There is a curious habit in modern political discourse: the reflexive insistence that every act of Islamist hostility must somehow be America's fault.
The script is familiar. If a militant movement emerges somewhere in the Muslim world, the explanation must lie in American bases, American oil policy, American support for Israel, or American interventionism. Western foreign policy is treated as the universal solvent that explains every drop of Islamist venom.
It is a comforting theory. It is also historically illiterate.
Because the first violent confrontation between the United States and militant Islamic regimes occurred before the United States had done anything to anyone in the Muslim world.
Before Israel existed. Before oil politics mattered. Before America had a navy capable of projecting power across the ocean.
In fact, it occurred when the United States was weak, obscure, and barely solvent.
And the reason given at the time had nothing whatsoever to do with geopolitics.
Jefferson's Moment of Clarity
In March 1786, Thomas Jefferson and John Adams met in London with the ambassador from Tripoli, Sidi Haji Abdul Rahman Adja.
The young American republic had discovered that its merchant sailors were being captured by North African corsairs, hauled into Barbary ports, and sold into slavery. In 1785, two American ships — the Maria and the Dauphin — had been seized by Muslim pirates. Their crews were enslaved.
Jefferson and Adams asked what any rational diplomat would ask: Why attack a nation that had never harmed you?
The ambassador did not mumble about trade disputes or territorial grievances. He did not blame colonialism. He did not point to foreign bases.
He offered a theological explanation.
Jefferson and Adams recorded it in a letter to Congress dated March 28, 1786. The ambassador explained, they wrote, that hostility toward America "was founded on the Laws of their Prophet, that it was written in their Koran, that all nations who should not have acknowledged their authority were sinners, that it was their right and duty to make war upon them wherever they could be found, and to make slaves of all they could take as prisoners, and that every Musselman who should be slain in battle was sure to go to Paradise."
No ambiguity. No diplomatic hedging. Just doctrine.
The Americans had assumed they were dealing with pirates motivated by money. They discovered they were dealing with something more combustible: religious legitimacy attached to violence.
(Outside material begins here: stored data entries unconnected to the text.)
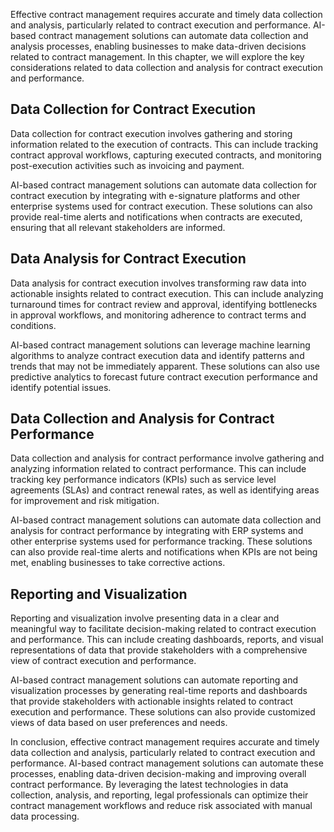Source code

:
Effective contract management requires accurate and timely data collection and analysis, particularly related to contract execution and performance. AI-based contract management solutions can automate data collection and analysis processes, enabling businesses to make data-driven decisions related to contract management. In this chapter, we will explore the key considerations related to data collection and analysis for contract execution and performance.

Data Collection for Contract Execution
--------------------------------------

Data collection for contract execution involves gathering and storing information related to the execution of contracts. This can include tracking contract approval workflows, capturing executed contracts, and monitoring post-execution activities such as invoicing and payment.

AI-based contract management solutions can automate data collection for contract execution by integrating with e-signature platforms and other enterprise systems used for contract execution. These solutions can also provide real-time alerts and notifications when contracts are executed, ensuring that all relevant stakeholders are informed.

Data Analysis for Contract Execution
------------------------------------

Data analysis for contract execution involves transforming raw data into actionable insights related to contract execution. This can include analyzing turnaround times for contract review and approval, identifying bottlenecks in approval workflows, and monitoring adherence to contract terms and conditions.

AI-based contract management solutions can leverage machine learning algorithms to analyze contract execution data and identify patterns and trends that may not be immediately apparent. These solutions can also use predictive analytics to forecast future contract execution performance and identify potential issues.

Data Collection and Analysis for Contract Performance
-----------------------------------------------------

Data collection and analysis for contract performance involve gathering and analyzing information related to contract performance. This can include tracking key performance indicators (KPIs) such as service level agreements (SLAs) and contract renewal rates, as well as identifying areas for improvement and risk mitigation.

AI-based contract management solutions can automate data collection and analysis for contract performance by integrating with ERP systems and other enterprise systems used for performance tracking. These solutions can also provide real-time alerts and notifications when KPIs are not being met, enabling businesses to take corrective actions.

Reporting and Visualization
---------------------------

Reporting and visualization involve presenting data in a clear and meaningful way to facilitate decision-making related to contract execution and performance. This can include creating dashboards, reports, and visual representations of data that provide stakeholders with a comprehensive view of contract execution and performance.

AI-based contract management solutions can automate reporting and visualization processes by generating real-time reports and dashboards that provide stakeholders with actionable insights related to contract execution and performance. These solutions can also provide customized views of data based on user preferences and needs.

In conclusion, effective contract management requires accurate and timely data collection and analysis, particularly related to contract execution and performance. AI-based contract management solutions can automate these processes, enabling data-driven decision-making and improving overall contract performance. By leveraging the latest technologies in data collection, analysis, and reporting, legal professionals can optimize their contract management workflows and reduce risk associated with manual data processing.
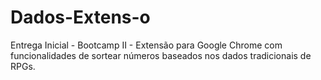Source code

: # Dados-Extens-o
Entrega Inicial - Bootcamp II - Extensão para Google Chrome com funcionalidades de sortear números baseados nos dados tradicionais de RPGs.
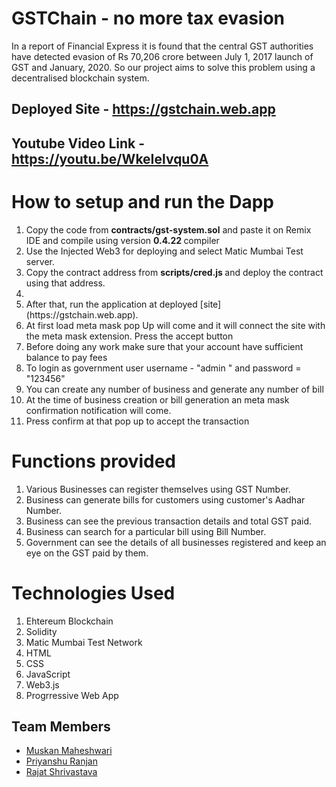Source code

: # GSTChain - no more tax evasion

In a report of Financial Express it is found that the central GST authorities have detected evasion of Rs 70,206 crore between July 1, 2017 launch of GST and January, 2020. So our project aims to solve this problem using a decentralised blockchain system.

## Deployed Site - <a href="https://gstchain.web.app">https://gstchain.web.app</a>

## Youtube Video Link - <a href="https://youtu.be/WkeIelvqu0A">https://youtu.be/WkeIelvqu0A</a>

# How to setup and run the Dapp
<ol>
<li> Copy the code from <b>contracts/gst-system.sol</b> and paste it on Remix IDE and compile using version <b> 0.4.22 </b> compiler</li>
<li> Use the Injected Web3 for deploying and select Matic Mumbai Test server.</li>
<li> Copy the contract address from <b> scripts/cred.js </b> and deploy the contract using that address. <li>
<li> After that, run the application at deployed [site](https://gstchain.web.app).</li>
<li> At first load meta mask pop Up will come and it will connect the site with the meta mask extension. Press the accept button </li>
<li> Before doing any work make sure that your account have sufficient balance to pay fees </li>
<li> To login as government user username - "admin " and password = "123456"</li>
 <li> You can create any number of business and generate any number of bill </li>
 <li> At the time of business creation or bill generation an meta mask confirmation notification will come. </li>
 <li> Press confirm at that pop up to accept the transaction </li>
 
</ol>



# Functions provided
1. Various Businesses can register themselves using GST Number.
2. Business can generate bills for customers using customer's Aadhar Number.
3. Business can see the previous transaction details and total GST paid.
4. Business can search for a particular bill using Bill Number.
5. Government can see the details of all businesses registered and keep an eye on the GST paid by them.

# Technologies Used
<ol>
<li> Ehtereum Blockchain
<li> Solidity
<li> Matic Mumbai Test Network
<li> HTML
 <li> CSS
 <li> JavaScript
 <li> Web3.js
 <li> Progrressive Web App
 </ol>

## Team Members
- [Muskan Maheshwari](https://github.com/Muskan02)
- [Priyanshu Ranjan](https://github.com/ranjanistic)
- [Rajat Shrivastava](https://github.com/rajathandsom)
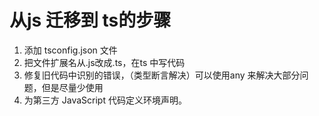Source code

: # 从js 迁移到 ts的步骤
1. 添加 tsconfig.json 文件
2. 把文件扩展名从.js改成.ts，在ts 中写代码
3. 修复旧代码中识别的错误，（类型断言解决）可以使用any 来解决大部分问题，但是尽量少使用
4. 为第三方 JavaScript 代码定义环境声明。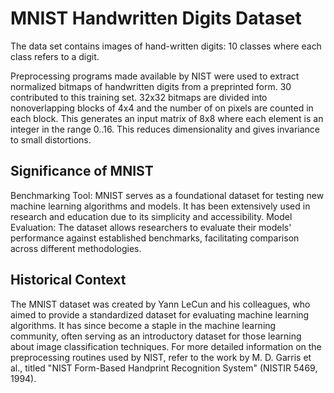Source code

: # MNIST Handwritten Digits Dataset

The data set contains images of hand-written digits: 10 classes where each class refers to a digit.

Preprocessing programs made available by NIST were used to extract normalized bitmaps of handwritten digits from a preprinted form. 30 contributed to this training set. 32x32 bitmaps are divided into nonoverlapping blocks of 4x4 and the number of on pixels are counted in each block. This generates an input matrix of 8x8 where each element is an integer in the range 0..16. This reduces dimensionality and gives invariance to small distortions.
## Significance of MNIST
Benchmarking Tool: MNIST serves as a foundational dataset for testing new machine learning algorithms and models. It has been extensively used in research and education due to its simplicity and accessibility.
Model Evaluation: The dataset allows researchers to evaluate their models' performance against established benchmarks, facilitating comparison across different methodologies.

## Historical Context
The MNIST dataset was created by Yann LeCun and his colleagues, who aimed to provide a standardized dataset for evaluating machine learning algorithms. It has since become a staple in the machine learning community, often serving as an introductory dataset for those learning about image classification techniques.
For more detailed information on the preprocessing routines used by NIST, refer to the work by M. D. Garris et al., titled "NIST Form-Based Handprint Recognition System" (NISTIR 5469, 1994).

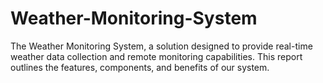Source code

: # Weather-Monitoring-System
The Weather Monitoring System, a solution designed to provide real-time weather data collection and remote monitoring capabilities. This report outlines the features, components, and benefits of our system.
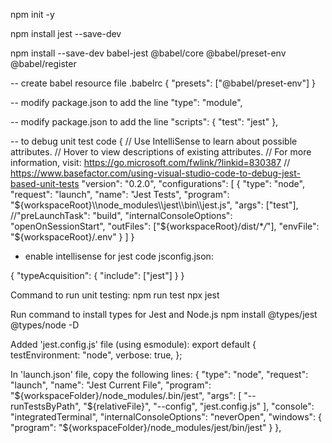 npm init -y

npm install jest --save-dev

npm install --save-dev babel-jest @babel/core @babel/preset-env @babel/register

-- create babel resource file .babelrc
{
"presets": ["@babel/preset-env"]
}

-- modify package.json to add the line
"type": "module",

-- modify package.json to add the line
"scripts": {
"test": "jest"
},

-- to debug unit test code
{
// Use IntelliSense to learn about possible attributes.
// Hover to view descriptions of existing attributes.
// For more information, visit: https://go.microsoft.com/fwlink/?linkid=830387
// https://www.basefactor.com/using-visual-studio-code-to-debug-jest-based-unit-tests
"version": "0.2.0",
"configurations": [
{
"type": "node",
"request": "launch",
"name": "Jest Tests",
"program": "${workspaceRoot}\\node_modules\\jest\\bin\\jest.js",
      "args": ["test"],
      //"preLaunchTask": "build",
      "internalConsoleOptions": "openOnSessionStart",
      "outFiles": ["${workspaceRoot}/dist/\*_/_"],
"envFile": "${workspaceRoot}/.env"
}
]
}

- enable intellisense for jest code
  jsconfig.json:

{
"typeAcquisition": {
"include": ["jest"]
}
}

Command to run unit testing:
npm run test
npx jest

Run command to install types for Jest and Node.js
npm install @types/jest @types/node -D

Added 'jest.config.js' file (using esmodule):
export default {
testEnvironment: "node",
verbose: true,
};

In 'launch.json' file, copy the following lines:
{
"type": "node",
"request": "launch",
"name": "Jest Current File",
"program": "${workspaceFolder}/node_modules/.bin/jest",
      "args": [
        "--runTestsByPath",
        "${relativeFile}",
"--config",
"jest.config.js"
],
"console": "integratedTerminal",
"internalConsoleOptions": "neverOpen",
"windows": {
"program": "${workspaceFolder}/node_modules/jest/bin/jest"
}
},
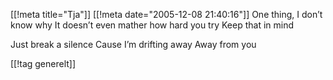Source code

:[[!meta  title="Tja"]]
[[!meta  date="2005-12-08 21:40:16"]]
One thing, I don’t know why
It doesn’t even mather how hard you try
Keep that in mind

Just break a silence
Cause I’m drifting away
Away from you

[[!tag  generelt]]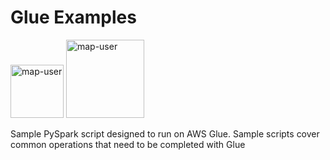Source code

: # Glue Examples

<img width="85" alt="map-user" src="https://img.shields.io/badge/views-552-green"> <img width="125" alt="map-user" src="https://img.shields.io/badge/unique visits-131-green">

Sample PySpark script designed to run on AWS Glue. Sample scripts cover common operations that need to be completed with Glue
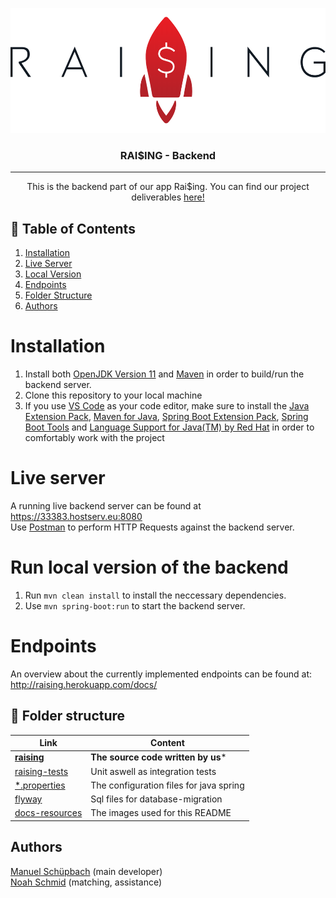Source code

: <p align="center">
  <a href="" rel="noopener">
 <img width=550px height=200px src="docs-resources/raising_schrift.PNG" alt="Project logo"></a>
</p>

<h3 align="center">RAI$ING - Backend</h3>

---

<p align="center"> This is the backend part of our app Rai$ing. You can find our project deliverables <a href="https://github.com/olistaehli/raising-deliverables">here!</a>
    <br> 
</p>

## 📝 Table of Contents
1. [Installation](#install)
2. [Live Server](#live)
3. [Local Version](#local)
4. [Endpoints](#endpoints)
5. [Folder Structure](#folderstructure)
6. [Authors](#authors)

# Installation <a name="install">
1. Install both [OpenJDK Version 11](https://www.java.com/de/download/) and [Maven](http://maven.apache.org/download.cgi) in order to build/run the backend server. <br />
1. Clone this repository to your local machine
1. If you use [VS Code](https://code.visualstudio.com/) as your code editor, make sure to install the [Java Extension Pack](https://marketplace.visualstudio.com/items?itemName=vscjava.vscode-java-pack), [Maven for Java](https://marketplace.visualstudio.com/items?itemName=vscjava.vscode-maven), [Spring Boot Extension Pack](https://marketplace.visualstudio.com/items?itemName=Pivotal.vscode-boot-dev-pack), [Spring Boot Tools](https://marketplace.visualstudio.com/items?itemName=Pivotal.vscode-spring-boot) and [Language Support for Java(TM) by Red Hat](https://marketplace.visualstudio.com/items?itemName=redhat.java) in order to comfortably work with the project

# Live server <a name="live">
A running live backend server can be found at https://33383.hostserv.eu:8080<br />
Use [Postman](https://www.postman.com/downloads/) to perform HTTP Requests against the backend server.

# Run local version of the backend <a name="local">
1. Run `mvn clean install` to install the neccessary dependencies.<br />
1. Use `mvn spring-boot:run` to start the backend server. 

# Endpoints <a name="endpoints">
An overview about the currently implemented endpoints can be found at: http://raising.herokuapp.com/docs/

## 📁 Folder structure <a name = "folderstructure"></a>

| Link | Content |
|---|---|
**<a href="/src/main/java/ch/raising">raising</a>** | **The source code written by us***
<a href="/src/test/java/ch/raising/test">raising-tests</a> | Unit aswell as integration tests
<a href="/src/main/resources">*.properties</a> | The configuration files for java spring
<a href="/src/main/resources/db/migration">flyway</a> | Sql files for database-migration
<a href="/docs-resources">docs-resources</a> | The images used for this README

## Authors <a name="authors"/>

[Manuel Schüpbach](https://github.com/maschuep) (main developer) <br /> [Noah Schmid](https://github.com/noahschmid) (matching, assistance)
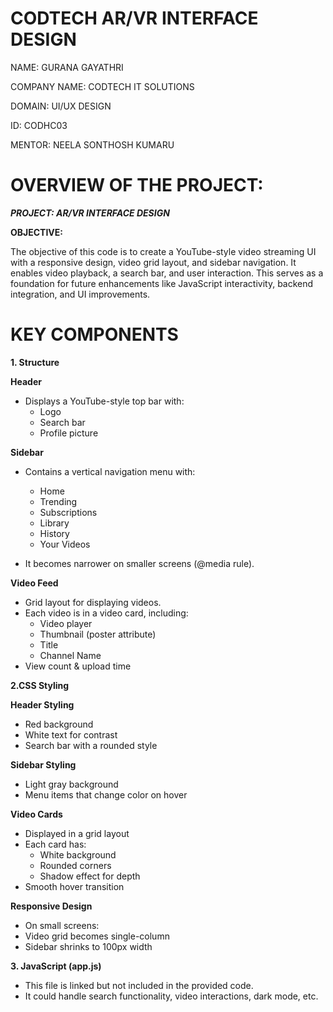 # CODTECH AR/VR INTERFACE DESIGN

NAME: GURANA GAYATHRI

COMPANY NAME: CODTECH IT SOLUTIONS

DOMAIN: UI/UX DESIGN

ID: CODHC03

MENTOR: NEELA SONTHOSH KUMARU

# OVERVIEW OF THE PROJECT:

***PROJECT: AR/VR INTERFACE DESIGN***

****OBJECTIVE:****

The objective of this code is to create a YouTube-style video streaming UI with a responsive design, video grid layout, and sidebar navigation. It enables video playback, a search bar, and user interaction. This serves as a foundation for future enhancements like JavaScript interactivity, backend integration, and UI improvements.

# KEY COMPONENTS

**1️. Structure**

**Header**

  * Displays a YouTube-style top bar with:
    * Logo
    * Search bar
    * Profile picture

**Sidebar**

  * Contains a vertical navigation menu with:
    * Home
    * Trending
    * Subscriptions
    * Library
    * History
    * Your Videos

  * It becomes narrower on smaller screens (@media rule).

**Video Feed**

  * Grid layout for displaying videos.
  * Each video is in a video card, including:
    * Video player
    * Thumbnail (poster attribute)
    * Title
    * Channel Name
  * View count & upload time

**2.CSS Styling**

**Header Styling**

  * Red background 
  * White text for contrast
  * Search bar with a rounded style

**Sidebar Styling**

  * Light gray background 
  * Menu items that change color on hover

**Video Cards**

  * Displayed in a grid layout
  * Each card has:
    * White background
    * Rounded corners
    * Shadow effect for depth
  * Smooth hover transition

**Responsive Design**

  * On small screens:
  * Video grid becomes single-column 
  * Sidebar shrinks to 100px width

**3. JavaScript (app.js)**

  * This file is linked but not included in the provided code.
  * It could handle search functionality, video interactions, dark mode, etc.
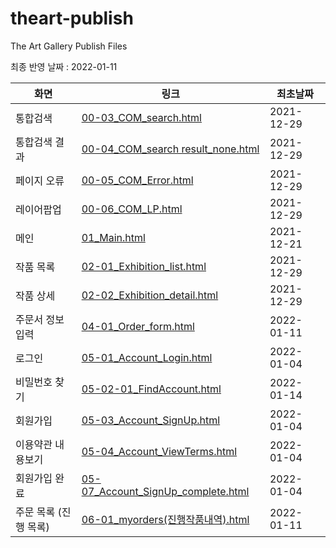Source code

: # theart-publish
The Art Gallery Publish Files

최종 반영 날짜 : 2022-01-11

|화면|링크|최초날짜|
|---|---|---|
|통합검색|[00-03_COM_search.html](00-03_COM_search.html)|2021-12-29|
|통합검색 결과|[00-04_COM_search result_none.html](00-04_COM_search%20result_none.html)|2021-12-29|
|페이지 오류|[00-05_COM_Error.html](00-05_COM_Error.html)|2021-12-29|
|레이어팝업|[00-06_COM_LP.html](00-06_COM_LP.html)|2021-12-29|
|메인|[01_Main.html](01_main.html)|2021-12-21|
|작품 목록|[02-01_Exhibition_list.html](02-01_Exhibition_list.html)|2021-12-29|
|작품 상세|[02-02_Exhibition_detail.html](02-02_Exhibition_detail.html)|2021-12-29|
|주문서 정보 입력|[04-01_Order_form.html](04-01_Order_form.html)|2022-01-11|
|로그인|[05-01_Account_Login.html](05-01_Account_Login.html)|2022-01-04|
|비밀번호 찾기|[05-02-01_FindAccount.html](05-02-01_FindAccount.html)|2022-01-14|
|회원가입|[05-03_Account_SignUp.html](05-03_Account_SignUp.html)|2022-01-04|
|이용약관 내용보기|[05-04_Account_ViewTerms.html](05-04_Account_ViewTerms.html)|2022-01-04|
|회원가입 완료|[05-07_Account_SignUp_complete.html](05-07_Account_SignUp_complete.html)|2022-01-04|
|주문 목록 (진행 목록)|[06-01_myorders(진행작품내역).html](06-01_myorders(진행작품내역).html)|2022-01-11|
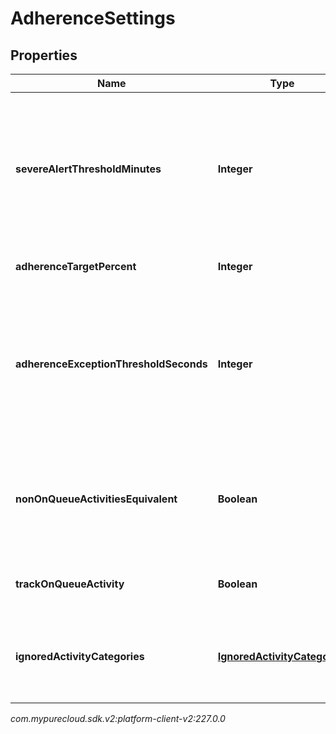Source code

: # AdherenceSettings


## Properties

| Name | Type | Description | Notes |
| ------------ | ------------- | ------------- | ------------- |
| **severeAlertThresholdMinutes** | **Integer** | The threshold in minutes where an alert will be triggered when an agent is considered severely out of adherence |  [optional] |
| **adherenceTargetPercent** | **Integer** | Target adherence percentage |  [optional] |
| **adherenceExceptionThresholdSeconds** | **Integer** | The threshold in seconds for which agents should not be penalized for being momentarily out of adherence |  [optional] |
| **nonOnQueueActivitiesEquivalent** | **Boolean** | Whether to treat all non-on-queue activities as equivalent for adherence purposes |  [optional] |
| **trackOnQueueActivity** | **Boolean** | Whether to track on-queue activities |  [optional] |
| **ignoredActivityCategories** | [**IgnoredActivityCategories**](IgnoredActivityCategories) | Activity categories that should be ignored for adherence purposes |  [optional] |




_com.mypurecloud.sdk.v2:platform-client-v2:227.0.0_
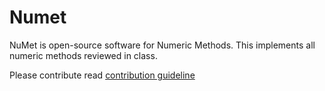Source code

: # Numet

NuMet is open-source software for Numeric Methods. This implements all numeric methods reviewed in class.

Please contribute read [contribution guideline](./CONTRIBUTING.md)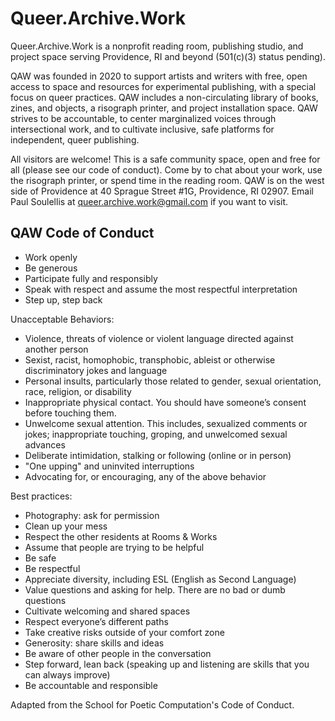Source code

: # Queer.Archive.Work

Queer.Archive.Work is a nonprofit reading room, publishing studio, and project space serving Providence, RI and beyond (501(c)(3) status pending).

QAW was founded in 2020 to support artists and writers with free, open access to space and resources for experimental publishing, with a special focus on queer practices. QAW includes a non-circulating library of books, zines, and objects, a risograph printer, and project installation space. QAW strives to be accountable, to center marginalized voices through intersectional work, and to cultivate inclusive, safe platforms for independent, queer publishing.

All visitors are welcome! This is a safe community space, open and free for all (please see our code of conduct). Come by to chat about your work, use the risograph printer, or spend time in the reading room. QAW is on the west side of Providence at 40 Sprague Street #1G, Providence, RI 02907. Email Paul Soulellis at queer.archive.work@gmail.com if you want to visit.

## QAW Code of Conduct

* Work openly
* Be generous
* Participate fully and responsibly
* Speak with respect and assume the most respectful interpretation
* Step up, step back

Unacceptable Behaviors:

* Violence, threats of violence or violent language directed against another person
* Sexist, racist, homophobic, transphobic, ableist or otherwise discriminatory jokes and language
* Personal insults, particularly those related to gender, sexual orientation, race, religion, or disability
* Inappropriate physical contact. You should have someone’s consent before touching them.
* Unwelcome sexual attention. This includes, sexualized comments or jokes; inappropriate touching, groping, and unwelcomed sexual advances
* Deliberate intimidation, stalking or following (online or in person)
* "One upping" and uninvited interruptions 
* Advocating for, or encouraging, any of the above behavior

Best practices:

* Photography: ask for permission
* Clean up your mess 
* Respect the other residents at Rooms & Works
* Assume that people are trying to be helpful
* Be safe 
* Be respectful
* Appreciate diversity, including ESL (English as Second Language)
* Value questions and asking for help. There are no bad or dumb questions
* Cultivate welcoming and shared spaces
* Respect everyone’s different paths
* Take creative risks outside of your comfort zone
* Generosity: share skills and ideas
* Be aware of other people in the conversation
* Step forward, lean back (speaking up and listening are skills that you can always improve)
* Be accountable and responsible

Adapted from the School for Poetic Computation's Code of Conduct.
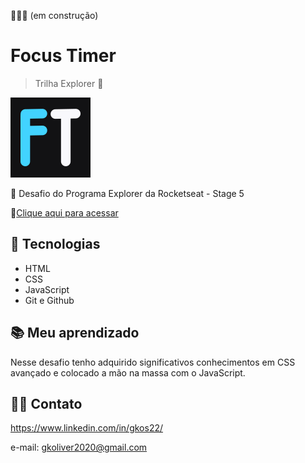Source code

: 👷🏻‍♀️ (em construção)
# Focus Timer

> Trilha Explorer 🚀

![preview](./assets/favicon.svg)

💜 Desafio do Programa Explorer da Rocketseat - Stage 5

🔗[Clique aqui para acessar](https://gksouza.github.io/focus-timer-2.0/)

## 🔰 Tecnologias

- HTML
- CSS
- JavaScript
- Git e Github

## 📚 Meu aprendizado

Nesse desafio tenho adquirido significativos conhecimentos em CSS avançado e colocado a mão na massa com o JavaScript.

## 🤸‍♀️ Contato

https://www.linkedin.com/in/gkos22/

e-mail: gkoliver2020@gmail.com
The Barbary States and the Slavery Economy
For centuries, the Barbary states of North Africa — Algiers, Tunis, Tripoli, and Morocco — operated an economy that blended piracy, slavery, and tribute extraction.
European ships were seized. Their crews were sold into slavery or ransomed. Entire coastal villages in southern Europe were occasionally raided.
It was not merely criminality. It was institutionalized. Tribute payments from European powers effectively functioned as protection money.
The young United States briefly joined the humiliating arrangement. In 1795, Congress appropriated $800,000 for peace treaties and ransom payments — over twenty percent of total federal revenues in 1800.
Jefferson found the idea intolerable. He concluded that paying tribute to predators only encourages them.
And so, when Tripoli declared war on the United States in 1801 — demanding $225,000 immediately plus $25,000 annually — Jefferson responded with something revolutionary: He sent the U.S. Navy across the Atlantic.
To the Shores of Tripoli
The First Barbary War (1801–1805) was the United States' first overseas military conflict. It produced the Marine Corps line that still rings with antique defiance: "To the shores of Tripoli."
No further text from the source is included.